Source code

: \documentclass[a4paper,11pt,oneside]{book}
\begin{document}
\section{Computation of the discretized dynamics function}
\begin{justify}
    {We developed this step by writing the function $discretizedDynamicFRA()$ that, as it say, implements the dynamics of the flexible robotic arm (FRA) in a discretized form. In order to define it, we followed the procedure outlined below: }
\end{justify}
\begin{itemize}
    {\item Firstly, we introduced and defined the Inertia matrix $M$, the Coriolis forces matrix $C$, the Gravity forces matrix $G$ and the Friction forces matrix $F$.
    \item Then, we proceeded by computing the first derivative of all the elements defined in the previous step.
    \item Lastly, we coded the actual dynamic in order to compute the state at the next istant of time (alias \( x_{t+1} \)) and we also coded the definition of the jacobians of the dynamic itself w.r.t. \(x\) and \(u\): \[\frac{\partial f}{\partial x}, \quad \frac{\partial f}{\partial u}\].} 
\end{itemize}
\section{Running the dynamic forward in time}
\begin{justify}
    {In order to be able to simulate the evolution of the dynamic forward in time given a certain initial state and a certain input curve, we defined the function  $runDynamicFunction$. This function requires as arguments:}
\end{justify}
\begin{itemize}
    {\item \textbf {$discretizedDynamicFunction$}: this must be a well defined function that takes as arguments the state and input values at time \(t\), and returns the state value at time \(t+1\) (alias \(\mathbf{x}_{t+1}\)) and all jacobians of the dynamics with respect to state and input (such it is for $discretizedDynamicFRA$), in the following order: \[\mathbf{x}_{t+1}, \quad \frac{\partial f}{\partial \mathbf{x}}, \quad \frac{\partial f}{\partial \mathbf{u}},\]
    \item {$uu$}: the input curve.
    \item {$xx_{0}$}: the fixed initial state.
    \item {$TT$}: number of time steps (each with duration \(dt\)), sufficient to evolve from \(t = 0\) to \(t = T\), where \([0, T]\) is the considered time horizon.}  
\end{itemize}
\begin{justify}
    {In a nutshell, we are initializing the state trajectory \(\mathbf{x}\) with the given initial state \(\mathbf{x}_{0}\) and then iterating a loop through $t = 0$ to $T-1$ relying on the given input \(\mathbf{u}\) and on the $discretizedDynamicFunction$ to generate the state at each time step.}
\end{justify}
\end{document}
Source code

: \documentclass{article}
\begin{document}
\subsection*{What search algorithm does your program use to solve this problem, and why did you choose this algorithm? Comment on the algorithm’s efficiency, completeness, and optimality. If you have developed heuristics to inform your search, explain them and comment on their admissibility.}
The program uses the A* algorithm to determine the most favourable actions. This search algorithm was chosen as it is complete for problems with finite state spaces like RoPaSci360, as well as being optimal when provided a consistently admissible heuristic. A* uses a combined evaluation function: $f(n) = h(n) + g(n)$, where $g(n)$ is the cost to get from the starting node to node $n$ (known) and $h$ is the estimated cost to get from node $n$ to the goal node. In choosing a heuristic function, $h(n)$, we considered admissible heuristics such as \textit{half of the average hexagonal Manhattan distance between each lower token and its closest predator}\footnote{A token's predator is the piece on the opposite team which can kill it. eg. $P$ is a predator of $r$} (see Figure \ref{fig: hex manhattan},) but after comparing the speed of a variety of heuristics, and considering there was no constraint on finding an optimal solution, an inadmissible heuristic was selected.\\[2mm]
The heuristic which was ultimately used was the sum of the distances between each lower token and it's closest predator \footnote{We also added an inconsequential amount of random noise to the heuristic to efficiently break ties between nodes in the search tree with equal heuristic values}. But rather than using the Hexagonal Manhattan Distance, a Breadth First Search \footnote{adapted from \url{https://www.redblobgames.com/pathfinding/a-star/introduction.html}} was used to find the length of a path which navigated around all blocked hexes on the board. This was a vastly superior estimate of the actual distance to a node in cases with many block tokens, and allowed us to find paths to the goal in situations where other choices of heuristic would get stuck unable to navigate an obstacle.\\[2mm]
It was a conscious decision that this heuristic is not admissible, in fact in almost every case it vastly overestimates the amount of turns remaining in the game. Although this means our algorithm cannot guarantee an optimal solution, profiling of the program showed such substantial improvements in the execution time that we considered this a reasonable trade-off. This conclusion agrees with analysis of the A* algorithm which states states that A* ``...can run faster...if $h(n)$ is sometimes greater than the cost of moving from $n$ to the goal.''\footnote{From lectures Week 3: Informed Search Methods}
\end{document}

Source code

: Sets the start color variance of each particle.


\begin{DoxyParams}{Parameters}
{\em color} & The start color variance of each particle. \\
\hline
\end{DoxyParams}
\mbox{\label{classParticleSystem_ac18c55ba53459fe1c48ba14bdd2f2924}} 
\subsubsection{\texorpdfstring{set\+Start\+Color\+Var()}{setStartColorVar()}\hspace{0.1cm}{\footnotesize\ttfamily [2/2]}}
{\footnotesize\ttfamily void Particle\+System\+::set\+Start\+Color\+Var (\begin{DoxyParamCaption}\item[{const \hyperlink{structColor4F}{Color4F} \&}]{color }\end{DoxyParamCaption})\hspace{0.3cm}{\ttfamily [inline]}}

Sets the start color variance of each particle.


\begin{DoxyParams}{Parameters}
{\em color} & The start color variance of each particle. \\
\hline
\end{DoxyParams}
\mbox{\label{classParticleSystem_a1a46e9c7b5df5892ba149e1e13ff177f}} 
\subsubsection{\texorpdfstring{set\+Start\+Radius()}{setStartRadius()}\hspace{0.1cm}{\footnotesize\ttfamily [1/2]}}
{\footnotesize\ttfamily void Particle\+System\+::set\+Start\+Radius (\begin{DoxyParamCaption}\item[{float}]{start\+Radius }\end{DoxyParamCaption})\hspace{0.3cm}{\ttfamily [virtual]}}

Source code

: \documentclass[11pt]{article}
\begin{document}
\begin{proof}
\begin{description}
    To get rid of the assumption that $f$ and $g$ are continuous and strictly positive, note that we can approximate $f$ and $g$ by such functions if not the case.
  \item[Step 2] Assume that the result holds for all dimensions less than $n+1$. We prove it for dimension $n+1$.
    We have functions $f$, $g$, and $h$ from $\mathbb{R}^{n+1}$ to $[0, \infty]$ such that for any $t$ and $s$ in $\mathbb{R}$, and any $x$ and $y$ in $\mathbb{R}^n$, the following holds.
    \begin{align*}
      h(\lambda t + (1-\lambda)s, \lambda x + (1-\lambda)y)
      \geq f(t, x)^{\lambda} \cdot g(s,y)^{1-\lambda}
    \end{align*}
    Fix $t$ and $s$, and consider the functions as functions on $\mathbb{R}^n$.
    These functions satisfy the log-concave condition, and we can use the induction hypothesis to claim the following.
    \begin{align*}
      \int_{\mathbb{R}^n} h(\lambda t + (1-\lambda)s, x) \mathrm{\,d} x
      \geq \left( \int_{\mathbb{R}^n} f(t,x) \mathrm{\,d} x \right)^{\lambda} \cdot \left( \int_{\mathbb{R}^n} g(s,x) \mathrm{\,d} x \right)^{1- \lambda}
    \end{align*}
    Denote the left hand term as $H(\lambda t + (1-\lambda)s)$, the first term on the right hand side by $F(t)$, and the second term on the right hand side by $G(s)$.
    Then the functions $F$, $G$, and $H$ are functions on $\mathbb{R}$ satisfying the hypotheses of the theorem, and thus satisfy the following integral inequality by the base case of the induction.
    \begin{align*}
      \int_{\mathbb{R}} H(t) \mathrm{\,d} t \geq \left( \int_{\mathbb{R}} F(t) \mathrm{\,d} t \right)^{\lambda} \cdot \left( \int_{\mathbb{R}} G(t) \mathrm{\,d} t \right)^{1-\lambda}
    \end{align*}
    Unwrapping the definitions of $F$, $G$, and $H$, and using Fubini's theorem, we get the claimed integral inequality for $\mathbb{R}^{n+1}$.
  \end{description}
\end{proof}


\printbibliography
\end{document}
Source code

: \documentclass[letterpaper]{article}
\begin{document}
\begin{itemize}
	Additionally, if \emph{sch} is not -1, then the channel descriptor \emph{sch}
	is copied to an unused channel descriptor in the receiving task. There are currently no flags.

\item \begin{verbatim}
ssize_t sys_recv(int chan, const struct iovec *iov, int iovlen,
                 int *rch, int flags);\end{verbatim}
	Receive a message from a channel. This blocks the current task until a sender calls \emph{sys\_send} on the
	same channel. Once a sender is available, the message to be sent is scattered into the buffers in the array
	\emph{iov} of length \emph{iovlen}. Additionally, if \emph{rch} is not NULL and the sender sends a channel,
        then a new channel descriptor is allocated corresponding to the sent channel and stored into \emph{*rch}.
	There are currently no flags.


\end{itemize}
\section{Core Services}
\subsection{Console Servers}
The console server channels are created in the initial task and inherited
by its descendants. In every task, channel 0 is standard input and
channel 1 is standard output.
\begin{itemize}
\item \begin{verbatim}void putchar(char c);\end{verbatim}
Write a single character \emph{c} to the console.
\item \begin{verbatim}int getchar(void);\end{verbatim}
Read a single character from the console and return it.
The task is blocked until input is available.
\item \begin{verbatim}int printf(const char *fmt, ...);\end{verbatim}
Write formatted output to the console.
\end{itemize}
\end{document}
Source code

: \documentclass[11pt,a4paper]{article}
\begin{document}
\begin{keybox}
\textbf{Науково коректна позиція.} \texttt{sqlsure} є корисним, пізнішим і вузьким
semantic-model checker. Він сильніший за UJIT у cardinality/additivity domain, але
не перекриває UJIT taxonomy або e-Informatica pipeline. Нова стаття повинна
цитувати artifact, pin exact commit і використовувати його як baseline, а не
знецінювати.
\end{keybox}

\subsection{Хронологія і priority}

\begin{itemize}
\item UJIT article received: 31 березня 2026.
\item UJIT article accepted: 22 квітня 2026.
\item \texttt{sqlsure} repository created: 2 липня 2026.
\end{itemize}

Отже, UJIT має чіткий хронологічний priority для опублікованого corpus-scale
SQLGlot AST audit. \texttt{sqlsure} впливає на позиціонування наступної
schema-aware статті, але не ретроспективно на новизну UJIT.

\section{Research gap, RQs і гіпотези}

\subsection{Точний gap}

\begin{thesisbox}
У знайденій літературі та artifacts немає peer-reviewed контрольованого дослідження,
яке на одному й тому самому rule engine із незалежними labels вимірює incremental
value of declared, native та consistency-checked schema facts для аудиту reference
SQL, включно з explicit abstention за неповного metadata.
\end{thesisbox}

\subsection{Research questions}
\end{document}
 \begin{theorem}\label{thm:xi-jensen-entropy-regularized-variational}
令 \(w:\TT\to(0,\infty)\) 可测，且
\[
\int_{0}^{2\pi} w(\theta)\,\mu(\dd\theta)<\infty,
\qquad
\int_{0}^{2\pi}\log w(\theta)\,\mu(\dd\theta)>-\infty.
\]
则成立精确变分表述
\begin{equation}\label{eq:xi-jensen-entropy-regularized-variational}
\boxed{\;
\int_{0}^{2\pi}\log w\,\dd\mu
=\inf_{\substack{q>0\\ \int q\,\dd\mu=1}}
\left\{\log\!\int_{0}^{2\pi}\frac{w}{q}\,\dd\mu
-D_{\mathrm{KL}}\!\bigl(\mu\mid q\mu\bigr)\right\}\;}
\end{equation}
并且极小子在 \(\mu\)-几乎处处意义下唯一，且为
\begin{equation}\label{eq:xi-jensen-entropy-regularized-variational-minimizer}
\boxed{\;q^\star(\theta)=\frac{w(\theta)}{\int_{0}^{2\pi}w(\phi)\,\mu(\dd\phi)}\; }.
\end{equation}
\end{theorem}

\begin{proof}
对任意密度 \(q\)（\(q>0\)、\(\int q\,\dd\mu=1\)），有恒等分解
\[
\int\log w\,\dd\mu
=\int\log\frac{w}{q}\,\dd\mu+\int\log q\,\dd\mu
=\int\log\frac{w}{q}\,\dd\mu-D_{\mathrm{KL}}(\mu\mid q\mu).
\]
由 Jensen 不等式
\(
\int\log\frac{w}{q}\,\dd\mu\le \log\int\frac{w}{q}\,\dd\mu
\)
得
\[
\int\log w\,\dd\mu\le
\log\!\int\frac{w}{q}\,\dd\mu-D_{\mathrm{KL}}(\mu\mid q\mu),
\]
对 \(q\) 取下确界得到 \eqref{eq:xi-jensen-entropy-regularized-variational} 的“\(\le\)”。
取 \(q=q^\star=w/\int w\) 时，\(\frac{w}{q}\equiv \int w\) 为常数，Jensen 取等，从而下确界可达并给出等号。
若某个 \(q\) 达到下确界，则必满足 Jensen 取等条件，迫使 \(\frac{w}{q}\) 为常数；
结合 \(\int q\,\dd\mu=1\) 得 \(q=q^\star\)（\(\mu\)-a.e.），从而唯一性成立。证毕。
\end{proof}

────────

ABOUT THIS EXERCISE ▸
Set down each line from the line containing "对 \(q\) 取下确界得到" through the final line of the data, exactly and with nothing added.

YOUR SOLUTION ▸
对 \(q\) 取下确界得到 \eqref{eq:xi-jensen-entropy-regularized-variational} 的“\(\le\)”。
取 \(q=q^\star=w/\int w\) 时，\(\frac{w}{q}\equiv \int w\) 为常数，Jensen 取等，从而下确界可达并给出等号。
若某个 \(q\) 达到下确界，则必满足 Jensen 取等条件，迫使 \(\frac{w}{q}\) 为常数；
结合 \(\int q\,\dd\mu=1\) 得 \(q=q^\star\)（\(\mu\)-a.e.），从而唯一性成立。证毕。
\end{proof}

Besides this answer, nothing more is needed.